The Investment crisis in credit unions is a mere symptom of an underlying crisis that few recognise and an even lesser number acknowledge. Excess savings grew up in credit unions through a combination of factors:- credit union leaderships, voluntary and professional alike, were unable to react to critical lending market changes; the over-simplistic, one-size-fits-all approach of analysts, and their attendant ratios, including the unsophisticated measurement of arrears, meant that the investment of savings, as opposed to diversification into lower rate loan products, became very attractive;the essentially local and parochial nature of credit union leaderships meant that they fixated upon their own little patch, and depended over-much on the representative associations for advice and guidance - areas that the ILCU in particular has neither expertise nor business acumen in;local boards totally neglected their duty of care to members money, and plunged headlong into investments they know little or nothing about.

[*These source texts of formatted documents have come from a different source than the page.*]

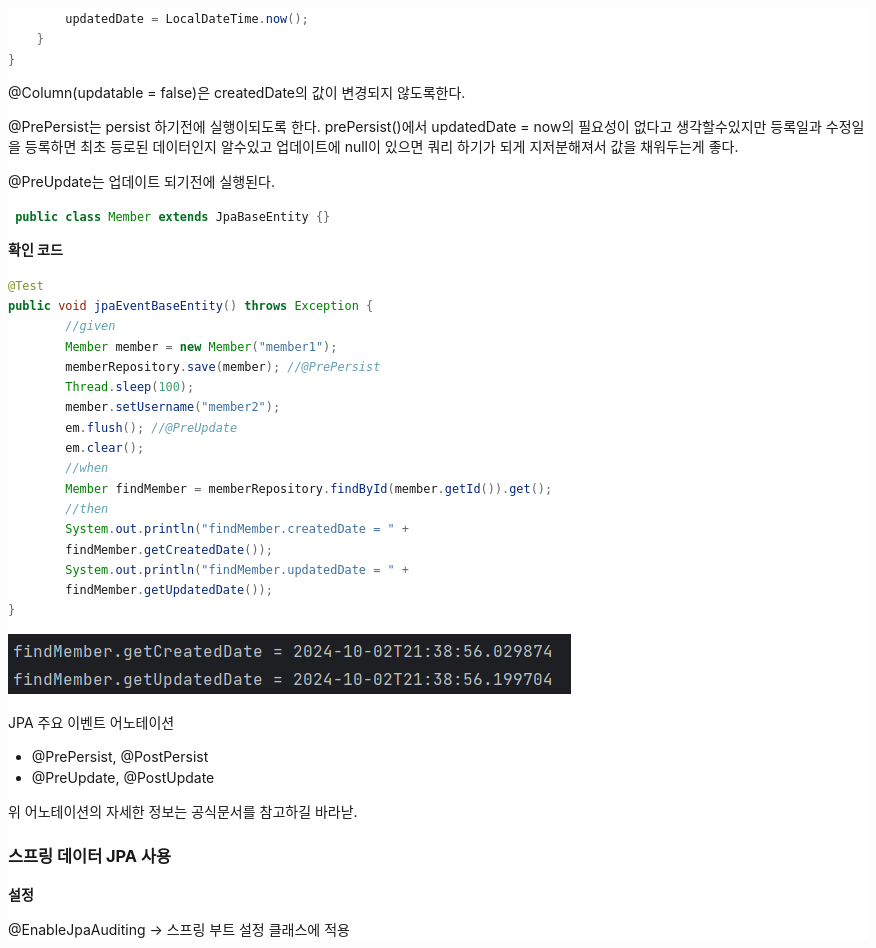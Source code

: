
 ```java
        updatedDate = LocalDateTime.now();
    }
}
```

@Column(updatable = false)은 createdDate의 값이 변경되지 않도록한다.

@PrePersist는 persist 하기전에 실행이되도록 한다. prePersist()에서 updatedDate = now의 필요성이 없다고 생각할수있지만 등록일과 수정일을 등록하면 최초 등로된 데이터인지 알수있고 업데이트에 null이 있으면 쿼리 하기가 되게 지저분해져서 값을 채워두는게 좋다.

@PreUpdate는 업데이트 되기전에 실행된다.

```java
 public class Member extends JpaBaseEntity {}
```

**확인 코드**

```java
@Test
public void jpaEventBaseEntity() throws Exception {
        //given
        Member member = new Member("member1");
        memberRepository.save(member); //@PrePersist
        Thread.sleep(100);
        member.setUsername("member2");
        em.flush(); //@PreUpdate
        em.clear();
        //when
        Member findMember = memberRepository.findById(member.getId()).get();
        //then
        System.out.println("findMember.createdDate = " + 
        findMember.getCreatedDate());
        System.out.println("findMember.updatedDate = " + 
        findMember.getUpdatedDate());
}
```

![image.png](images/image.png)

JPA 주요 이벤트 어노테이션

- @PrePersist, @PostPersist
- @PreUpdate, @PostUpdate

위 어노테이션의 자세한 정보는 공식문서를 참고하길 바라낟.

### **스프링 데이터 JPA 사용**

**설정**

@EnableJpaAuditing → 스프링 부트 설정 클래스에 적용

That 148 Credit unions invested in perpetual bonds, and clearly didn't read the small print where it existed, is a testimony to how unfit these directors, supervisors and managers are to their positions. That an even greater number of nearly 400 credit unions in the Republic invested in the ILCU led CTMF, WHICH CLEARLY POINTED OUT THE RISK OF LOSS, is an even greater indictment of the Boards and their managements. And that they continue to risk their members' money by an over-concentration of resources in this fund shows how impaired the Irish Credit Union system is.
New forms of collaboration leading to innovation and creativity will only take place if two or three or four credit unions are willing to act on their convictions, concentrate on the business of serving members, forget the family feuds and the irrelevancy that is too often seen at ILCU and Chapter conferences, and get on with the business of delivering the service levels that people need. To do this, we must stop thinking as locals only, and believing that a national leadership will magically show the way.... Who's on for a National Common Bond with local offices?
A Seabhac
Why is the National Supervisors Forum accepting funding from the ILCU?
You have compromised your independence.
Why indeed is the Supervisers Forum funded by the ILCU. It should be possible for this important group to self-fund through credit union subscription. Many question the role of supervisers and suggest it should evolve into well designed internal audit function.
a seabhac. Your point is well made but is it not the case that leadership must start at credit union board level and this is precisely where it is lacking the most ?
A national common bond would require a federalist type structure which is beyond the capacity of the vast majority of credit unionists to comprehend.They have a proven, inbred inability to collaborate beyond the common bond. Yet if just a small number were to evolve into a large coalition then it might be possible to modernise. The ILCU system can't lead and CUDA is a spent penny - any signs of new thinking and action emerging?